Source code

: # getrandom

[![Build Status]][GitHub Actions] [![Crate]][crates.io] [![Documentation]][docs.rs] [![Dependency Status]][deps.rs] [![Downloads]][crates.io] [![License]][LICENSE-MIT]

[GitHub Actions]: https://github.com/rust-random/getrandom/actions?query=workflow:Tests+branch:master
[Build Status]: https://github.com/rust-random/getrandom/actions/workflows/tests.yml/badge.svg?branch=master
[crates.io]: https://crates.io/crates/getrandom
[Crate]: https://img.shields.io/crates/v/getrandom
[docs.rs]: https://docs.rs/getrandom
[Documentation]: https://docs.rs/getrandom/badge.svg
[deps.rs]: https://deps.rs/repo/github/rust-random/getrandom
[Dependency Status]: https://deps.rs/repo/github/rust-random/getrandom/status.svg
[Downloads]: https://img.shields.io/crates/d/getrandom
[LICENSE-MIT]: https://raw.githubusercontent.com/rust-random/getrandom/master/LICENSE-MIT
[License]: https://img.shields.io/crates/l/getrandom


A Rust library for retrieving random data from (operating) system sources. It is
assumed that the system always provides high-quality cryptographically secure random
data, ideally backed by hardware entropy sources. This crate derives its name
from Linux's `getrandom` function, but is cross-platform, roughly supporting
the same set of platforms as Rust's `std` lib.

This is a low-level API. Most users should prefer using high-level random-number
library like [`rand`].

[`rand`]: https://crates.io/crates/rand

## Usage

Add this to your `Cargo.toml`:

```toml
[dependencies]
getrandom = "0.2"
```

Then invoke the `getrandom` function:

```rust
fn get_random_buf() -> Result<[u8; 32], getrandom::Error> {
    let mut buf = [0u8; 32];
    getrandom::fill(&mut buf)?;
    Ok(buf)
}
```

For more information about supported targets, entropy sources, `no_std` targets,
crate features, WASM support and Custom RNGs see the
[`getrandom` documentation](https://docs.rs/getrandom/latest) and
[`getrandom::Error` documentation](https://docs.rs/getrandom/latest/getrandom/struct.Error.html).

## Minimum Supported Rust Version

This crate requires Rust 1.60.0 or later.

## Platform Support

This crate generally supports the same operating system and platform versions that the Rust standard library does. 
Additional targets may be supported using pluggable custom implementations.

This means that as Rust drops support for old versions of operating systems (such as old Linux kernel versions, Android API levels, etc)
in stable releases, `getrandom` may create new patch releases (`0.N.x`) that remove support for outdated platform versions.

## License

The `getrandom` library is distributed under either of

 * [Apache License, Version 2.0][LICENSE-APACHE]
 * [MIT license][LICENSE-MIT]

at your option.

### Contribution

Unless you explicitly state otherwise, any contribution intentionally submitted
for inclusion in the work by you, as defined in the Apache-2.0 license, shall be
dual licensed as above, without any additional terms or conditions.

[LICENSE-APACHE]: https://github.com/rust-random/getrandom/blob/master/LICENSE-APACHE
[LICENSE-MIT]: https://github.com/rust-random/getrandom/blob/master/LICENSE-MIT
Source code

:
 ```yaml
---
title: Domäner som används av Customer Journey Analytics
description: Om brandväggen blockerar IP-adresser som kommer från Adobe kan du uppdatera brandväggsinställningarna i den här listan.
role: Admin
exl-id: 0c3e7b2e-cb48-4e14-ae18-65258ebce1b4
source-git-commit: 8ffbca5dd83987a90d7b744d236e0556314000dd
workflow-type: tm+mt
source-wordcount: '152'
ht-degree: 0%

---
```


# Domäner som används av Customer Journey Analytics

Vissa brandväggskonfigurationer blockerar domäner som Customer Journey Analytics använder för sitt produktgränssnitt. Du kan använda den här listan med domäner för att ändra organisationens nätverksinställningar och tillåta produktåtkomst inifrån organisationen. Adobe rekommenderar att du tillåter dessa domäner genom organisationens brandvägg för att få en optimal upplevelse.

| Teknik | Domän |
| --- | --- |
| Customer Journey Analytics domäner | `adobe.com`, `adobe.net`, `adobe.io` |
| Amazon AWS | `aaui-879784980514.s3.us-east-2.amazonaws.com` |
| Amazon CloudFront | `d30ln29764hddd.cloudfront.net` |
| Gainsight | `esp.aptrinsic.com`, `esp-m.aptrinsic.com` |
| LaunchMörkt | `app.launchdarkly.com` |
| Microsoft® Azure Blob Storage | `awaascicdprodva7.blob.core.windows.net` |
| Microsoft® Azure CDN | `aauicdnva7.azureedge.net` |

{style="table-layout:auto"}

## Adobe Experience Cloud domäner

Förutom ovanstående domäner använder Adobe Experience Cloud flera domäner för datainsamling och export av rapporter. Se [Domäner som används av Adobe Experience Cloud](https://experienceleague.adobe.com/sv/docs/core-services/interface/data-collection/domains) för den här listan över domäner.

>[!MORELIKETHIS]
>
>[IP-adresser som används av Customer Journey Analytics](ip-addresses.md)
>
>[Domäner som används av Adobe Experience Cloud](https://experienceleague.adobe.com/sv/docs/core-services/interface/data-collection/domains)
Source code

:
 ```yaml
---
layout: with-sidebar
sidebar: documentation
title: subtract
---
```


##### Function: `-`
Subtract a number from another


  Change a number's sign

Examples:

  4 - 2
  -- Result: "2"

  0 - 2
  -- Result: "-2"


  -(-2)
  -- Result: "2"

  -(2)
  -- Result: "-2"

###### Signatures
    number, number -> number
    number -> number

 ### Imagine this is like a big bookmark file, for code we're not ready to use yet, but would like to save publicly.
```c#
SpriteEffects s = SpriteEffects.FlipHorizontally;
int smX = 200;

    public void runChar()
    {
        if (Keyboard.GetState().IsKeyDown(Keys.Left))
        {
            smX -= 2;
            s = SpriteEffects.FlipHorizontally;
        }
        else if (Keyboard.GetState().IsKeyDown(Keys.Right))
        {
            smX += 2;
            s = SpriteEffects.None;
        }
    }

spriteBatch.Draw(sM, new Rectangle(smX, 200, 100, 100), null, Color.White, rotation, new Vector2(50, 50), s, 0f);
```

■ ■ ■ ■

# Description of the task
Read the data above and pull out each line that holds the string "core".

# Task response
| Microsoft® Azure Blob Storage | `awaascicdprodva7.blob.core.windows.net` |
Förutom ovanstående domäner använder Adobe Experience Cloud flera domäner för datainsamling och export av rapporter. Se [Domäner som används av Adobe Experience Cloud](https://experienceleague.adobe.com/sv/docs/core-services/interface/data-collection/domains) för den här listan över domäner.
>[Domäner som används av Adobe Experience Cloud](https://experienceleague.adobe.com/sv/docs/core-services/interface/data-collection/domains)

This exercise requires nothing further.